What the task requires
Report each line below that carries the word "with".

-- -- --

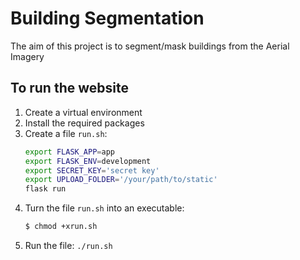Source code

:# Building Segmentation
The aim of this project is to segment/mask buildings from the Aerial Imagery

## To run the website
1. Create a virtual environment
2. Install the required packages
3. Create a file `run.sh`:
    ```bash
    export FLASK_APP=app
    export FLASK_ENV=development
    export SECRET_KEY='secret key'
    export UPLOAD_FOLDER='/your/path/to/static'
    flask run
    ```
4. Turn the file `run.sh` into an executable:
    ```bash
    $ chmod +xrun.sh
    ```
5. Run the file: `./run.sh`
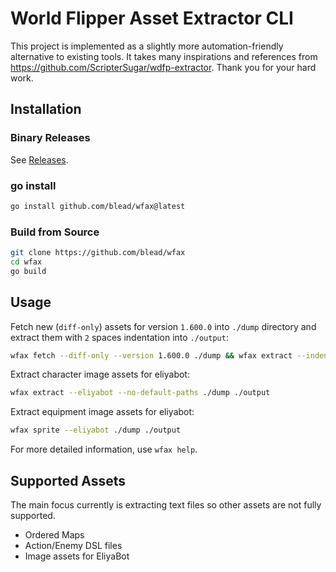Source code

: # World Flipper Asset Extractor CLI

This project is implemented as a slightly more automation-friendly alternative to existing tools.
It takes many inspirations and references from https://github.com/ScripterSugar/wdfp-extractor.
Thank you for your hard work.

## Installation

### Binary Releases
See [Releases](https://github.com/blead/wfax/releases).

### go install
```sh
go install github.com/blead/wfax@latest
```

### Build from Source
```sh
git clone https://github.com/blead/wfax
cd wfax
go build
```

## Usage
Fetch new (`diff-only`) assets for version `1.600.0` into `./dump` directory and extract them with `2` spaces indentation into `./output`:
```sh
wfax fetch --diff-only --version 1.600.0 ./dump && wfax extract --indent 2 ./dump ./output
```

Extract character image assets for eliyabot:
```sh
wfax extract --eliyabot --no-default-paths ./dump ./output
```

Extract equipment image assets for eliyabot:
```sh
wfax sprite --eliyabot ./dump ./output
```

For more detailed information, use `wfax help`.

## Supported Assets
The main focus currently is extracting text files so other assets are not fully supported.
* Ordered Maps
* Action/Enemy DSL files
* Image assets for EliyaBot

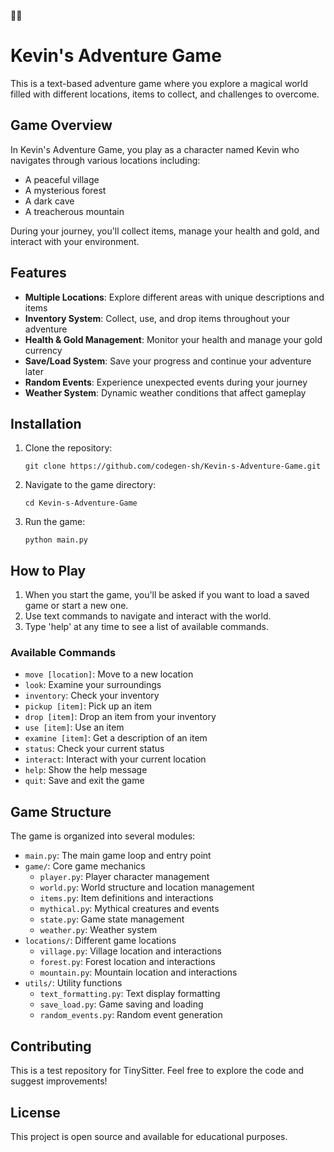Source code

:🌈🌈
# Kevin's Adventure Game

This is a text-based adventure game where you explore a magical world filled with different locations, items to collect, and challenges to overcome.

## Game Overview

In Kevin's Adventure Game, you play as a character named Kevin who navigates through various locations including:
- A peaceful village
- A mysterious forest
- A dark cave
- A treacherous mountain

During your journey, you'll collect items, manage your health and gold, and interact with your environment.

## Features

- **Multiple Locations**: Explore different areas with unique descriptions and items
- **Inventory System**: Collect, use, and drop items throughout your adventure
- **Health & Gold Management**: Monitor your health and manage your gold currency
- **Save/Load System**: Save your progress and continue your adventure later
- **Random Events**: Experience unexpected events during your journey
- **Weather System**: Dynamic weather conditions that affect gameplay

## Installation

1. Clone the repository:
   ```
   git clone https://github.com/codegen-sh/Kevin-s-Adventure-Game.git
   ```

2. Navigate to the game directory:
   ```
   cd Kevin-s-Adventure-Game
   ```

3. Run the game:
   ```
   python main.py
   ```

## How to Play

1. When you start the game, you'll be asked if you want to load a saved game or start a new one.
2. Use text commands to navigate and interact with the world.
3. Type 'help' at any time to see a list of available commands.

### Available Commands

- `move [location]`: Move to a new location
- `look`: Examine your surroundings
- `inventory`: Check your inventory
- `pickup [item]`: Pick up an item
- `drop [item]`: Drop an item from your inventory
- `use [item]`: Use an item
- `examine [item]`: Get a description of an item
- `status`: Check your current status
- `interact`: Interact with your current location
- `help`: Show the help message
- `quit`: Save and exit the game

## Game Structure

The game is organized into several modules:

- `main.py`: The main game loop and entry point
- `game/`: Core game mechanics
  - `player.py`: Player character management
  - `world.py`: World structure and location management
  - `items.py`: Item definitions and interactions
  - `mythical.py`: Mythical creatures and events
  - `state.py`: Game state management
  - `weather.py`: Weather system
- `locations/`: Different game locations
  - `village.py`: Village location and interactions
  - `forest.py`: Forest location and interactions
  - `mountain.py`: Mountain location and interactions
- `utils/`: Utility functions
  - `text_formatting.py`: Text display formatting
  - `save_load.py`: Game saving and loading
  - `random_events.py`: Random event generation

## Contributing

This is a test repository for TinySitter. Feel free to explore the code and suggest improvements!

## License

This project is open source and available for educational purposes.
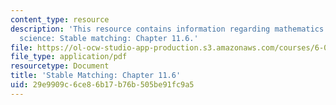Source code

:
 ```yaml
---
content_type: resource
description: 'This resource contains information regarding mathematics for computer
  science: Stable matching: Chapter 11.6.'
file: https://ol-ocw-studio-app-production.s3.amazonaws.com/courses/6-042j-mathematics-for-computer-science-spring-2015/29e9909c6ce86b17b76b505be91fc9a5_MIT6_042JS15_Session22.pdf
file_type: application/pdf
resourcetype: Document
title: 'Stable Matching: Chapter 11.6'
uid: 29e9909c-6ce8-6b17-b76b-505be91fc9a5
---
```

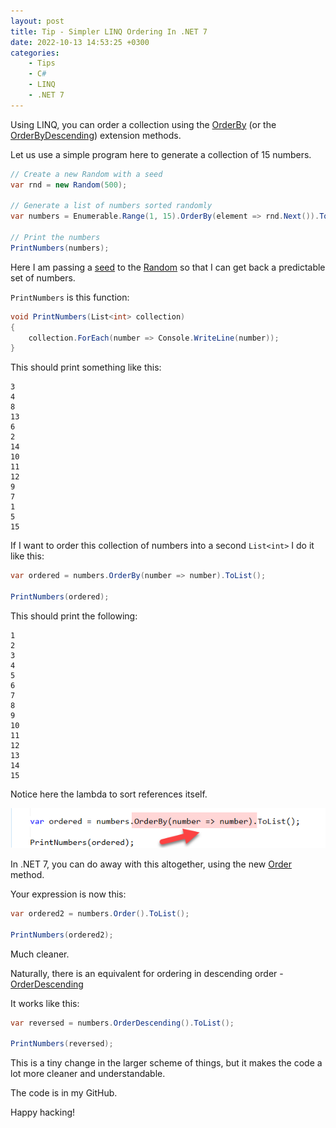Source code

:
 ```yaml
---
layout: post
title: Tip - Simpler LINQ Ordering In .NET 7
date: 2022-10-13 14:53:25 +0300
categories:
    - Tips
    - C#
    - LINQ
    - .NET 7
---
```

Using LINQ, you can order a collection using the [OrderBy](https://learn.microsoft.com/en-us/dotnet/api/system.linq.enumerable.orderby?view=net-7.0) (or the [OrderByDescending](https://learn.microsoft.com/en-us/dotnet/api/system.linq.enumerable.orderbydescending?view=net-7.0)) extension methods.

Let us use a simple program here to generate a collection of 15 numbers.

```csharp
// Create a new Random with a seed
var rnd = new Random(500);

// Generate a list of numbers sorted randomly
var numbers = Enumerable.Range(1, 15).OrderBy(element => rnd.Next()).ToList();

// Print the numbers
PrintNumbers(numbers);
```

Here I am passing a [seed](https://learn.microsoft.com/en-us/dotnet/api/system.random.-ctor?view=net-7.0#system-random-ctor(system-int32)) to the [Random](https://learn.microsoft.com/en-us/dotnet/api/system.random?view=net-7.0) so that I can get back a predictable set of numbers.

`PrintNumbers` is this function:

```csharp
void PrintNumbers(List<int> collection)
{
    collection.ForEach(number => Console.WriteLine(number));
}
```

This should print something like this:

```plaintext
3
4
8
13
6
2
14
10
11
12
9
7
1
5
15
```


If I want to order this collection of numbers into a second `List<int>` I do it like this:

```csharp
var ordered = numbers.OrderBy(number => number).ToList();

PrintNumbers(ordered);
```

This should print the following:

```plaintext
1
2
3
4
5
6
7
8
9
10
11
12
13
14
15
```

Notice here the lambda to sort references itself.

![](../images/2022/10/OrderBy.png)

In .NET 7, you can do away with this altogether, using the new [Order](https://learn.microsoft.com/en-us/dotnet/api/system.linq.enumerable.order?view=net-7.0) method.

Your expression is now this:

```csharp
var ordered2 = numbers.Order().ToList();

PrintNumbers(ordered2);
```

Much cleaner.

Naturally, there is an equivalent for ordering in descending order - [OrderDescending](https://learn.microsoft.com/en-us/dotnet/api/system.linq.enumerable.orderdescending?view=net-7.0)

It works like this:

```csharp
var reversed = numbers.OrderDescending().ToList();
	
PrintNumbers(reversed);
```

This is a tiny change in the larger scheme of things, but it makes the code a lot more cleaner and understandable.

The code is in my GitHub.

Happy hacking!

-- -- --

Answer to the problem
Fetch new (`diff-only`) assets for version `1.600.0` into `./dump` directory and extract them with `2` spaces indentation into `./output`:
This is a text-based adventure game where you explore a magical world filled with different locations, items to collect, and challenges to overcome.
During your journey, you'll collect items, manage your health and gold, and interact with your environment.
- **Multiple Locations**: Explore different areas with unique descriptions and items
2. Use text commands to navigate and interact with the world.
- `interact`: Interact with your current location
// Create a new Random with a seed
In .NET 7, you can do away with this altogether, using the new [Order](https://learn.microsoft.com/en-us/dotnet/api/system.linq.enumerable.order?view=net-7.0) method.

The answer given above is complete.